Il n’a plus de frigo et a jeté sa télé. Vincent Cheynet pratique la décroissance et c’est depuis un téléphone fixe que l’ex-publicitaire repenti tente de convaincre les Savoyards que consommer ne fait le pas le bonheur. C’est pas gagné.

Ça vous dirait de vivre sans frigo ? Lui, ça fait quelques années qu’il l’a débranché. Il pratique la simplicité volontaire. Quoi que se passer de frigo, ça ne parait pas simple. « Mais si, assure Vincent. J’achète régulièrement des produits frais. Et l’hiver, j’utilise une pièce froide. » Faut déjà disposer d’une pièce disponible… Ancien publicitaire ayant viré de bord, Vincent Cheynet est le rédacteur en chef du journal La décroissance. Il revient d’une marche d’un mois l’ayant mené, avec ses amis, jusqu’au Grand-Prix de F1 de Magny-Cours. Le paroxysme, selon lui, de notre société en perdition. Ils réclamaient donc la suppression de votre course du dimanche après-midi. C’est pour parler d’une civilisation, la nôtre, en train d’anéantir ses ressources que l’on a invité ce Lyonnais. Au sein d’une mouvance pensant déjà à la présidentielle de 2007, il prône la décroissance économique. Une d’utopie ? Sans doute. Mais croire que le pillage de notre terre mère soit durable indéfiniment, c’est quoi ? Alors même si ça vous faire sourire, écoutez le. Parce que qui sait ? Si ça se trouve, des bien plus méchants que lui arrêterons les beaux discours et viendrons bientôt brutalement nous couper les vivres. Une fois que la véritable pénurie sera là.

Vincent Cheynet, en quoi consistait votre marche pour la décroissance ?

Elle s’inscrivait dans la filiation des marches non violentes menées par Gandhi ou Martin Luther King. La non-violence est l’esprit de la décroissance. Notre volonté première est de sortir de la guerre économique.
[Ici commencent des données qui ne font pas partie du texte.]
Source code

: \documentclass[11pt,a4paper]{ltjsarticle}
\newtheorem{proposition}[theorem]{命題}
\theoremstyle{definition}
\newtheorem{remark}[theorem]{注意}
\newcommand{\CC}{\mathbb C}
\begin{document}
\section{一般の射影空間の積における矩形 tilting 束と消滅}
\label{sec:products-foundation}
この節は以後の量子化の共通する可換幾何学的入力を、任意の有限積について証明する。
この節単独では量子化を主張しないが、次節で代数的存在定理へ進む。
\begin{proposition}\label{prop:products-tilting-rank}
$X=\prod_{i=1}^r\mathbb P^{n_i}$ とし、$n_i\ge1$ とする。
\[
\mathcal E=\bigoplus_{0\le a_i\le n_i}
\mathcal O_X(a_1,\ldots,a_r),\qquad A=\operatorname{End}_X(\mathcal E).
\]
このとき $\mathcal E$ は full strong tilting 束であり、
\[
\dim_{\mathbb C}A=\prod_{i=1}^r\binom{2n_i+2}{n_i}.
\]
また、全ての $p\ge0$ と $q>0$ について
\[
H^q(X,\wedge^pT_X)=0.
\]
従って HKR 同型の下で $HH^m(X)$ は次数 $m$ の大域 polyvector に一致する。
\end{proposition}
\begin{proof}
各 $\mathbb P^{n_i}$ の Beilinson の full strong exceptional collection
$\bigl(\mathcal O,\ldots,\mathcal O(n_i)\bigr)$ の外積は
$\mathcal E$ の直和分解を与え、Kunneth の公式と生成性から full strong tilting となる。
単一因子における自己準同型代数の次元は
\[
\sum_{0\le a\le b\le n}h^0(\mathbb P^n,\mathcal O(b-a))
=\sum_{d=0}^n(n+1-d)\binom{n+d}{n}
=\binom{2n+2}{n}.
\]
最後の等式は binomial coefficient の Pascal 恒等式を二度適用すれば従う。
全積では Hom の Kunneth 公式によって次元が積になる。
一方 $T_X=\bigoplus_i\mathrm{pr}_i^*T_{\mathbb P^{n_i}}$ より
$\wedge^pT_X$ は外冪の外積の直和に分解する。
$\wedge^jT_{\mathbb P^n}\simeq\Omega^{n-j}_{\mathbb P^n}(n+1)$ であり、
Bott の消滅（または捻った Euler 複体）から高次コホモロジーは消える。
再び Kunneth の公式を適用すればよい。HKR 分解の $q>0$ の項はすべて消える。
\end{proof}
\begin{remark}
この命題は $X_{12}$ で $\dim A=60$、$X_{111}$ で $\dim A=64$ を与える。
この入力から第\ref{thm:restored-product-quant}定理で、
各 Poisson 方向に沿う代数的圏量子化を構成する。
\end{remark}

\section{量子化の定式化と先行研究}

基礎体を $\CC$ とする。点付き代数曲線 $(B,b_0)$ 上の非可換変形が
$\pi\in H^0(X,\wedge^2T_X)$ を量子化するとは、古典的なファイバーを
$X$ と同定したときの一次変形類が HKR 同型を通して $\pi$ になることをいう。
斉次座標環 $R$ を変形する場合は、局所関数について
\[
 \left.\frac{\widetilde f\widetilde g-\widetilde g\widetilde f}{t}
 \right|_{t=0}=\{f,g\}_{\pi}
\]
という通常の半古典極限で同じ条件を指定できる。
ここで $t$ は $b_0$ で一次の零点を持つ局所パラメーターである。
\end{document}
Mais quel était le but de la marche ?

Sensibiliser nos contemporains à la nécessaire décroissance, car il ne peut y avoir de croissance infinie dans un monde limité. Et témoigner du fait qu’il faut sortir de l’idéologie de croissance, de l’idée d’un monde au développement, fût-il durable, sans limite. Cette idéologie, qui appartient au capitalisme mais était aussi celle du système communiste, est destructrice pour la nature. Mais c’est aussi une machine à faire régresser l’humain à l’âge du sein, celui de la pulsion à laquelle on répond de façon immédiate.

Vous dites ne plus aimer le terme « écologiste » car il serait trop concret. Mais les gens demandent du concret aux politiques…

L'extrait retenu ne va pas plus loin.